The lookup transformation is created with the following type of ports:
- Input port (I)
- Output port (O)
- Look up Ports (L)
- Return Port (R)
2. What are the differences between connected look up and unconnected look up?
Connected lookup takes the inputs directly from other transformations in the pipeline. Unconnected lookup does not take inputs directly from other transformations. It can be used in any transformation and can be raised as a function using the LKP expression. An unconnected lookup can be called multiple times in your mapping data flow.
Unconnected Lookup Syntax -: LKP.lookup_name(input parameter)
3. How many input parameters can exist in an unconnected lookup?
Any number of input parameters can exist. For instance, you can provide input parameters like column 1, column 2, column 3, and so on. But the return value would only be one.
4. Name the different lookup cache(s)?
Informatica lookups can be cached or un-cached (no cache). Cached lookups can be either static or dynamic. A lookup cache can also be divided as persistent or non-persistent based on whether Informatica retains the cache even after completing session run or if it deletes it.
- Static cache
- Dynamic cache
- Persistent cache
- Shared cache
5. Is ‘sorter’ an active or passive transformation?
It is an active transformation because it removes the duplicates from the key and consequently changes the number of rows.
6. What are the various types of transformation?
- Aggregator transformation
- Expression transformation
- Filter transformation
- Joiner transformation
- Lookup transformation
- Normalizer transformation
- Rank transformation
- Router transformation
- Sequence generator transformation
- Stored procedure transformation
- Sorter transformation
- Update strategy transformation
- XML source qualifier transformation
7. What is the difference between active and passive transformation?

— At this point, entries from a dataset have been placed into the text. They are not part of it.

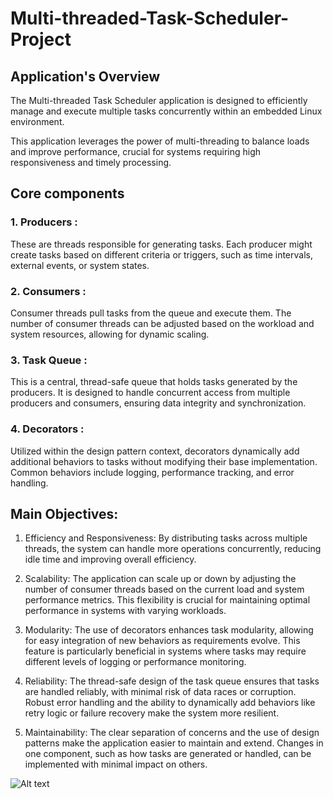 # Multi-threaded-Task-Scheduler-Project
## Application's Overview
The Multi-threaded Task Scheduler application is designed to efficiently manage and execute multiple tasks concurrently within an embedded Linux environment. 

This application leverages the power of multi-threading to balance loads and improve performance, crucial for systems requiring high responsiveness and timely processing.


## Core components
### 1. Producers :
These are threads responsible for generating tasks. Each producer might create tasks based on different criteria or triggers, such as time intervals, external events, or system states.

### 2. Consumers :
 Consumer threads pull tasks from the queue and execute them. The number of consumer threads can be adjusted based on the workload and system resources, allowing for dynamic scaling.

### 3. Task Queue :
 This is a central, thread-safe queue that holds tasks generated by the producers. It is designed to handle concurrent access from multiple producers and consumers, ensuring data integrity and synchronization.

### 4. Decorators :
 Utilized within the design pattern context, decorators dynamically add additional behaviors to tasks without modifying their base implementation. Common behaviors include logging, performance tracking, and error handling.

 ## Main Objectives:
1. Efficiency and Responsiveness: By distributing tasks across multiple threads, the system can handle more operations concurrently, reducing idle time and improving overall efficiency.

2. Scalability: The application can scale up or down by adjusting the number of consumer threads based on the current load and system performance metrics. This flexibility is crucial for maintaining optimal performance in systems with varying workloads.

3. Modularity: The use of decorators enhances task modularity, allowing for easy integration of new behaviors as requirements evolve. This feature is particularly beneficial in systems where tasks may require different levels of logging or performance monitoring.

4. Reliability: The thread-safe design of the task queue ensures that tasks are handled reliably, with minimal risk of data races or corruption. Robust error handling and the ability to dynamically add behaviors like retry logic or failure recovery make the system more resilient.

5. Maintainability: The clear separation of concerns and the use of design patterns make the application easier to maintain and extend. Changes in one component, such as how tasks are generated or handled, can be implemented with minimal impact on others.

![Alt text](ll.svg)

Active Transformation:- An active transformation can perform any of the following actions:
Change the number of rows that pass through the transformation: For instance, the Filter transformation is active because it removes rows that do not meet the filter condition.
Change the transaction boundary: For e.g., the Transaction Control transformation is active because it defines a commit or roll back transaction based on an expression evaluated for each row.
Change the row type: For e.g., the Update Strategy transformation is active because it flags rows for insert, delete, update, or reject.
Passive Transformation: A passive transformation is one which will satisfy all these conditions:
Does not change the number of rows that pass through the transformation
Maintains the transaction boundary
Maintains the row type
8. Name the output files created by Informatica server during session running.
- Informatica server log: Informatica server (on UNIX) creates a log for all status and error messages (default name: pm.server.log). It also creates an error log for error messages. These files will be created in the Informaticahome directory.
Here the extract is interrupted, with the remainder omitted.